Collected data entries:
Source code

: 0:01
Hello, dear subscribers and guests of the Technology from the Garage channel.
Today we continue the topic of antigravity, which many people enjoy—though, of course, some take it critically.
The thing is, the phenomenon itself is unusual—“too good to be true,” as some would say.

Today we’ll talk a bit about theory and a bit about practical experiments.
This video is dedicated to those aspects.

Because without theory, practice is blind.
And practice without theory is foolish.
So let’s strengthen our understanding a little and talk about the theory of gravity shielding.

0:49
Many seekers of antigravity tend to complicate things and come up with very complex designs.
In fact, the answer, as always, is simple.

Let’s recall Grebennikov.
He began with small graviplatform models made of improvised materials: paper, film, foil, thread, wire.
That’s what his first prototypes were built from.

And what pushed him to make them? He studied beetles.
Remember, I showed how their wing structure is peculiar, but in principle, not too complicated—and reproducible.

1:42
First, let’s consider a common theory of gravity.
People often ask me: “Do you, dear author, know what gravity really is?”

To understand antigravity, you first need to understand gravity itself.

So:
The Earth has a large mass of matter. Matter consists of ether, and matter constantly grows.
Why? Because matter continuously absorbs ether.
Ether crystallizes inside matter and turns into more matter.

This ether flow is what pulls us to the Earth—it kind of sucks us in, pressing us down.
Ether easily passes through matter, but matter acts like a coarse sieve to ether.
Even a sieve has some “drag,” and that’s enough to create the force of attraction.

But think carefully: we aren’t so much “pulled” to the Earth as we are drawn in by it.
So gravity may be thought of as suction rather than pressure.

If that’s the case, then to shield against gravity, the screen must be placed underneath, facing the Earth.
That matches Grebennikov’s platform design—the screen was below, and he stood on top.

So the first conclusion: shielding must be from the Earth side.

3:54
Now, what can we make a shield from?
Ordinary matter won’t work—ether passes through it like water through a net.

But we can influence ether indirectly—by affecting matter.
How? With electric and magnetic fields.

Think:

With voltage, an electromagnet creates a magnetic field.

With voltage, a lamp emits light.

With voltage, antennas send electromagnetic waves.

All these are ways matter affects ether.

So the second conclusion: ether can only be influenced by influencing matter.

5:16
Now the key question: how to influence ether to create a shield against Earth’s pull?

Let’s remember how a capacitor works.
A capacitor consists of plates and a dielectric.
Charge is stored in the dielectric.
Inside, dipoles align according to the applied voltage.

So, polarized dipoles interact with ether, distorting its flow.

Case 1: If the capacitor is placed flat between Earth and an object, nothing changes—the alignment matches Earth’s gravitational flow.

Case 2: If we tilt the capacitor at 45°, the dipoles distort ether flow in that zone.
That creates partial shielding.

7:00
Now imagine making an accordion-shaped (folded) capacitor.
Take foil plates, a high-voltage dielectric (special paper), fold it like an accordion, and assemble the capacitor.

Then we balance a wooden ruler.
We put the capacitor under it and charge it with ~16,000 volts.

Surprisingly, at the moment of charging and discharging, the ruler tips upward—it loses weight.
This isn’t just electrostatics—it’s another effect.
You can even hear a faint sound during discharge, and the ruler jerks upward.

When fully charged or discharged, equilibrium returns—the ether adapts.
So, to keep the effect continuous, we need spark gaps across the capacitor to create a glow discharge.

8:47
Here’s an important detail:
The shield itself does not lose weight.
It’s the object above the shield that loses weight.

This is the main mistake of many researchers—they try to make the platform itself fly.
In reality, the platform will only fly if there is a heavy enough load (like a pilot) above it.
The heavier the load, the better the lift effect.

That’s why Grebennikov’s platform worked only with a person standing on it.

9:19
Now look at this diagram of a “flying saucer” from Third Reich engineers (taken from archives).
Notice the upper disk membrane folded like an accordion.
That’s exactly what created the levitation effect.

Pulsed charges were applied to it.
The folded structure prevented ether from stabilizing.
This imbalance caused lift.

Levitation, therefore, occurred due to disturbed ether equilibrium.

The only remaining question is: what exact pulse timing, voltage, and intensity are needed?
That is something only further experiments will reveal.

==

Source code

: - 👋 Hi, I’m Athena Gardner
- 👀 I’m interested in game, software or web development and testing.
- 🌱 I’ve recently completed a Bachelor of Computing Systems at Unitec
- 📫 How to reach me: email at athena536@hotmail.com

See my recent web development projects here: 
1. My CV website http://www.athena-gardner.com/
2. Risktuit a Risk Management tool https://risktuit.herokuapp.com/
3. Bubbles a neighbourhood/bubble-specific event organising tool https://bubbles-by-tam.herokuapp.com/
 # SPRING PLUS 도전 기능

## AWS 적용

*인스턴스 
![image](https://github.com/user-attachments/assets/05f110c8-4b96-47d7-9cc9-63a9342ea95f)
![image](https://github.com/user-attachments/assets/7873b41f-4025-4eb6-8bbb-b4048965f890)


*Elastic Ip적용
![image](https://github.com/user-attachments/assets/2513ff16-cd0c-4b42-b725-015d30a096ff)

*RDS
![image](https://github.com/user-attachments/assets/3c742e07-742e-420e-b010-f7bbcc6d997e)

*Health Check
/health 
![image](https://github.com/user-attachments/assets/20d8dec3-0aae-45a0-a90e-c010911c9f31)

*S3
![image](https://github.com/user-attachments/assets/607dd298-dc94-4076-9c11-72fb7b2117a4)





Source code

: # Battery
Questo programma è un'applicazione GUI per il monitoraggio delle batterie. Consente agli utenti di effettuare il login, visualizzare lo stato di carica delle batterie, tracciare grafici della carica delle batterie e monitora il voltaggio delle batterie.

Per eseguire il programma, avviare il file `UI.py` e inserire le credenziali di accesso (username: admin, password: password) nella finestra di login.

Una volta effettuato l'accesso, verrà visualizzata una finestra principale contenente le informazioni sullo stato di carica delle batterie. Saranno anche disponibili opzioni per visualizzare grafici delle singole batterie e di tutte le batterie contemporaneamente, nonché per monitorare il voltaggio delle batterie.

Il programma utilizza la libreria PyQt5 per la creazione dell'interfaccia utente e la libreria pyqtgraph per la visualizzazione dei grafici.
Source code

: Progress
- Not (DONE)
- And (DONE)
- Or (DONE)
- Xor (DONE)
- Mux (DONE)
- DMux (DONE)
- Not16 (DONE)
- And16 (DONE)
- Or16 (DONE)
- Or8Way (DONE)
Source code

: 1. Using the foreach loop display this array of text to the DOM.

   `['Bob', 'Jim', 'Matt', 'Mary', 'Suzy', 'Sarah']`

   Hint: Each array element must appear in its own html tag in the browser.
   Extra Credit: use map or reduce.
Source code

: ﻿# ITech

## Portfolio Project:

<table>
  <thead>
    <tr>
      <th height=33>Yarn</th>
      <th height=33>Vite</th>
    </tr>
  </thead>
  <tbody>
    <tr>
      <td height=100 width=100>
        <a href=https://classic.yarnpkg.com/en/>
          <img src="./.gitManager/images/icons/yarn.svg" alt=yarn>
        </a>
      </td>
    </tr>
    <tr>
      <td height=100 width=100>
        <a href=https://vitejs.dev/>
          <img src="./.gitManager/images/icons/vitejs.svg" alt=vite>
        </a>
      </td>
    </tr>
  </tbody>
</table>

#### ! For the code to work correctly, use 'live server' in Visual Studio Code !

#### Task directions:
Only lines holding the word "Today" belong in the answer; copy all of them from the records.

#### Response area:
Today we continue the topic of antigravity, which many people enjoy—though, of course, some take it critically.
Today we’ll talk a bit about theory and a bit about practical experiments.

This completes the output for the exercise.